## AIM OF THE TASK:
Among the lines below, return each one that contains the word "distributed".

## RECORDS PROVIDED:
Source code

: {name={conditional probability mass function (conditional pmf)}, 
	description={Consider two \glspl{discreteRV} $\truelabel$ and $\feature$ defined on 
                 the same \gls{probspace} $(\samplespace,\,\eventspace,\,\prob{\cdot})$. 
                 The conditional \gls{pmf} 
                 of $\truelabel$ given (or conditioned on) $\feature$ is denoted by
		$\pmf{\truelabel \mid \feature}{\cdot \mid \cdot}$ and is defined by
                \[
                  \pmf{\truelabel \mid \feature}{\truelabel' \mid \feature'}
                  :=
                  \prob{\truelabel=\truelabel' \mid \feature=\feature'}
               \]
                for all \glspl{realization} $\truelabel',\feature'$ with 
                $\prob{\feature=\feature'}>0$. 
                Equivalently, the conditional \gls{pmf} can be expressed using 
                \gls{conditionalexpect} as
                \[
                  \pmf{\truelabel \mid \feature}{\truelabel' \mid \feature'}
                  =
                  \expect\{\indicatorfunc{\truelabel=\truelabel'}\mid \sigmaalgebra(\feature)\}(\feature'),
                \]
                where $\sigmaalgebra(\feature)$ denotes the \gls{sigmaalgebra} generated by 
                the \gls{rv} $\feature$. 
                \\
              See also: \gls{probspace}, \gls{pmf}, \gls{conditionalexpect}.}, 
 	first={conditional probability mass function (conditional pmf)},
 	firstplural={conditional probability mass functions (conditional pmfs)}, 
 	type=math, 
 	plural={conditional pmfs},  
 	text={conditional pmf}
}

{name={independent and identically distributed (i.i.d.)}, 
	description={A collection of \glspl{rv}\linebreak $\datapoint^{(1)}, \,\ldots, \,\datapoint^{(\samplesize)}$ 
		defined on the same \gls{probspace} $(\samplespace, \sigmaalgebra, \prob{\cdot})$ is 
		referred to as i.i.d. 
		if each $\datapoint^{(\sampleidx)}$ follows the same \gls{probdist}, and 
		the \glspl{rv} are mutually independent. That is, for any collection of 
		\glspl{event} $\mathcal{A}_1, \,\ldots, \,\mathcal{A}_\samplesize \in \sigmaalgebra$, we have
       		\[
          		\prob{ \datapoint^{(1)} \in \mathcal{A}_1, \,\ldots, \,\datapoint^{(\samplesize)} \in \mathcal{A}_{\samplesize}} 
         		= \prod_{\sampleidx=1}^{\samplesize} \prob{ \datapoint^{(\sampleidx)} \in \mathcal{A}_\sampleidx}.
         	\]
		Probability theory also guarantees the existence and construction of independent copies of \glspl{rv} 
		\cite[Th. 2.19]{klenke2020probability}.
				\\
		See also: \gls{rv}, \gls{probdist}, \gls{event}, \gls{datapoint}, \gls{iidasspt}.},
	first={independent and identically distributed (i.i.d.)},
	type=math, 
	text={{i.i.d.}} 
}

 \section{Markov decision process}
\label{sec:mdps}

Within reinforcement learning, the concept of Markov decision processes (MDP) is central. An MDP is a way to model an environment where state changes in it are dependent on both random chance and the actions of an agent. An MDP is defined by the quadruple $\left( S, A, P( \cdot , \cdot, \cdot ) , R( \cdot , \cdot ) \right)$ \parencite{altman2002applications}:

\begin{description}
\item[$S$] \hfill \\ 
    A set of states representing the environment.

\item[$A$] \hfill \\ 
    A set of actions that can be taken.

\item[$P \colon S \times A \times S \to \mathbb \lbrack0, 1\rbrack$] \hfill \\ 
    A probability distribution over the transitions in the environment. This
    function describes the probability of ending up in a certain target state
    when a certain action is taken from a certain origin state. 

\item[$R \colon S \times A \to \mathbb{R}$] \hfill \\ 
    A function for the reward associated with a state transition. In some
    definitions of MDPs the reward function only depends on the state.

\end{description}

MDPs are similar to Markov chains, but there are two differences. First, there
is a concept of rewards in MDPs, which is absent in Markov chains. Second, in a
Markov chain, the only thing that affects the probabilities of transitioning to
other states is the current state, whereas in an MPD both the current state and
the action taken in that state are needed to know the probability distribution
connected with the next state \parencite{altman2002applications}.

## PROBLEM SOLUTION:
{name={independent and identically distributed (i.i.d.)}, 
	first={independent and identically distributed (i.i.d.)},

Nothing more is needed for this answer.